Knotts passed away after battling lung cancer at UCLA Medical Center, his longtime manager Sherwin Bash told the Los Angeles Times

Andy Griffith, who passed away six years later, was one of the last people to see him before he died. 

Jesse Donald Knotts was born on July 21, 1924, in Morgantown, West Virginia. Knotts showed an interest in comedy and ventriloquism at an early age and went to New York in the 1940s to start a career in entertainment. 

After his failed attempt, he went back to study at West Virginia University. Afterward, he served in the U.S. Army from 1943 to 1946 and received several medals for his service during World War II. He went back to West Virginia and moved back to New York after marrying his first wife, Kay Metz.

Don Knotts Remembered For Comedy, Loveable Roles

After being back in New York, his career finally started to take off, first on radio and then on the stage when producers cast him in the production, No Time for Sergeants in 1955. 

When the play transitioned to the movies in 1958, Knotts worked with Griffith for the first time.

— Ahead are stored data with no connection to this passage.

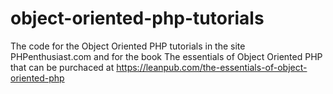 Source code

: # object-oriented-php-tutorials
The code for the Object Oriented PHP tutorials in the site PHPenthusiast.com 
and for the book The essentials of Object Oriented PHP that can be purchaced at https://leanpub.com/the-essentials-of-object-oriented-php
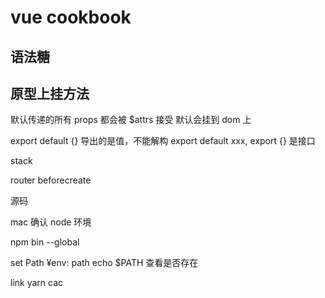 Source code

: # vue cookbook

## 语法糖

<!-- .sync -->
<!-- v-model -->
<!-- @hook -->

## 原型上挂方法

默认传递的所有 props 都会被 $attrs 接受
默认会挂到 dom 上

<!-- children ¥refs -->

<!-- v-bind="$attrs" 爷爷透传 -->

<!-- provide 本质是 $children -->

<!-- bus 要注意组件挂载顺序 nextTick触发 -->

<!-- jsx -->

<!-- v-slot -->

<!-- 权限校验 路由白名单，是否登陆 -->

<!-- 指令 -->
<!-- 导出 -->

export default {} 导出的是值，不能解构
export default xxx,
export {} 是接口

<!-- clickoutSide -->

<!-- 广度遍历 --> stack
<!-- 动态添加儿子节点 -->

router beforecreate

<!-- 组件级替换 $el -->

<!-- $on,$emit是自己的 每个组件 -->

<!-- keep-alive -->源码

<!-- cwd 当前命令行所在文减价 -->

mac 确认 node 环境

npm bin --global

set Path
¥env: path
echo $PATH 查看是否存在

link
yarn
cac
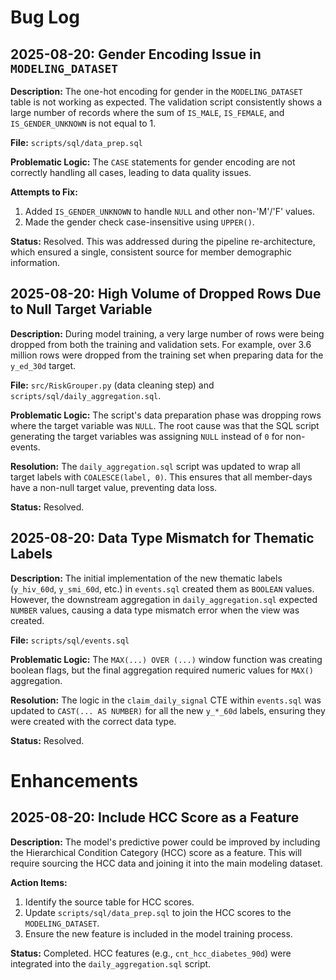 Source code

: # Bug Log

## 2025-08-20: Gender Encoding Issue in `MODELING_DATASET`

**Description:**
The one-hot encoding for gender in the `MODELING_DATASET` table is not working as expected. The validation script consistently shows a large number of records where the sum of `IS_MALE`, `IS_FEMALE`, and `IS_GENDER_UNKNOWN` is not equal to 1.

**File:** `scripts/sql/data_prep.sql`

**Problematic Logic:**
The `CASE` statements for gender encoding are not correctly handling all cases, leading to data quality issues.

**Attempts to Fix:**
1.  Added `IS_GENDER_UNKNOWN` to handle `NULL` and other non-'M'/'F' values.
2.  Made the gender check case-insensitive using `UPPER()`.

**Status:**
Resolved. This was addressed during the pipeline re-architecture, which ensured a single, consistent source for member demographic information.

## 2025-08-20: High Volume of Dropped Rows Due to Null Target Variable

**Description:**
During model training, a very large number of rows were being dropped from both the training and validation sets. For example, over 3.6 million rows were dropped from the training set when preparing data for the `y_ed_30d` target.

**File:** `src/RiskGrouper.py` (data cleaning step) and `scripts/sql/daily_aggregation.sql`.

**Problematic Logic:**
The script's data preparation phase was dropping rows where the target variable was `NULL`. The root cause was that the SQL script generating the target variables was assigning `NULL` instead of `0` for non-events.

**Resolution:**
The `daily_aggregation.sql` script was updated to wrap all target labels with `COALESCE(label, 0)`. This ensures that all member-days have a non-null target value, preventing data loss.

**Status:**
Resolved.

## 2025-08-20: Data Type Mismatch for Thematic Labels

**Description:**
The initial implementation of the new thematic labels (`y_hiv_60d`, `y_smi_60d`, etc.) in `events.sql` created them as `BOOLEAN` values. However, the downstream aggregation in `daily_aggregation.sql` expected `NUMBER` values, causing a data type mismatch error when the view was created.

**File:** `scripts/sql/events.sql`

**Problematic Logic:**
The `MAX(...) OVER (...)` window function was creating boolean flags, but the final aggregation required numeric values for `MAX()` aggregation.

**Resolution:**
The logic in the `claim_daily_signal` CTE within `events.sql` was updated to `CAST(... AS NUMBER)` for all the new `y_*_60d` labels, ensuring they were created with the correct data type.

**Status:**
Resolved.

# Enhancements

## 2025-08-20: Include HCC Score as a Feature

**Description:**
The model's predictive power could be improved by including the Hierarchical Condition Category (HCC) score as a feature. This will require sourcing the HCC data and joining it into the main modeling dataset.

**Action Items:**
1.  Identify the source table for HCC scores.
2.  Update `scripts/sql/data_prep.sql` to join the HCC scores to the `MODELING_DATASET`.
3.  Ensure the new feature is included in the model training process.

**Status:**
Completed. HCC features (e.g., `cnt_hcc_diabetes_90d`) were integrated into the `daily_aggregation.sql` script.

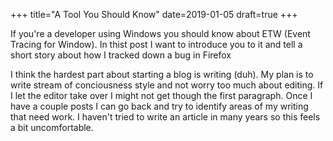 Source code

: +++
title="A Tool You Should Know"
date=2019-01-05
draft=true
+++

If you're a developer using Windows you should know about ETW (Event Tracing for Window).  In thist post I want to introduce you to it and tell a short story about how I tracked down a bug in Firefox

<!-- more -->

I think the hardest part about starting a blog is writing (duh).  My plan is to write stream of conciousness style and not worry too much about editing.  If I let the editor take over I might not get though the first paragraph.  Once I have a couple posts I can go back and try to identify areas of my writing that need work.  I haven't tried to write an article in many years so this feels a bit uncomfortable. 
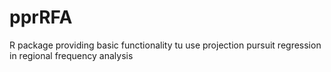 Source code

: # pprRFA
R package providing basic functionality tu use projection pursuit regression in regional frequency analysis
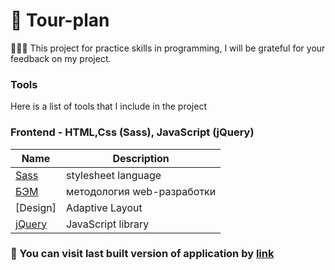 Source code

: # 🛫 Tour-plan

👨🏼‍💻 This project for practice skills in programming, I will be grateful for your feedback on my project.

### Tools
Here is a list of tools that I include in the project

### Frontend - HTML,Css (Sass), JavaScript (jQuery)
Name | Description
------------ | -------------
[Sass](https://sass-lang.com) | stylesheet language
[БЭМ](https://ru.bem.info/) |  методология web-разработки
[Design]| Adaptive Layout
[jQuery](https://jquery.com) | JavaScript library

### 👾  You can visit last built version of application by [link](https://landing-page-2.surge.sh/)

In 1960, the pair joined forces for “The Andy Griffith Show,” which ran until 1968. His time on the beloved show earned him five Emmys for “Best Supporting Actor in a Television Comedy.”

During the 1960s, Knotts also appeared on the big screen when he starred in The Incredible Mr. Limpet, It’s a Mad, Mad, Mad, Mad World, The Reluctant Astronaut, The Shakiest Gun in the West, and The Ghost and Mr. Chicken

In 1979, Knotts found his second-biggest TV role when casting recruited him as Ralph Furley on “Three’s Company.” Knotts stayed on the show until it ended its run in 1984.

Knotts continued acting almost right up until he died. He voiced the Turkey Mayor in the Disney animated film Chicken Little. He also appeared in the “That ’70s Show” episode “Stone Cold Crazy” and voiced a character in two “Fatherhood” episodes. His final role was Sniffer in Air Buddies, which was released posthumously in 2006.

He was also married three times and survived by two children, including actress Karen Knotts.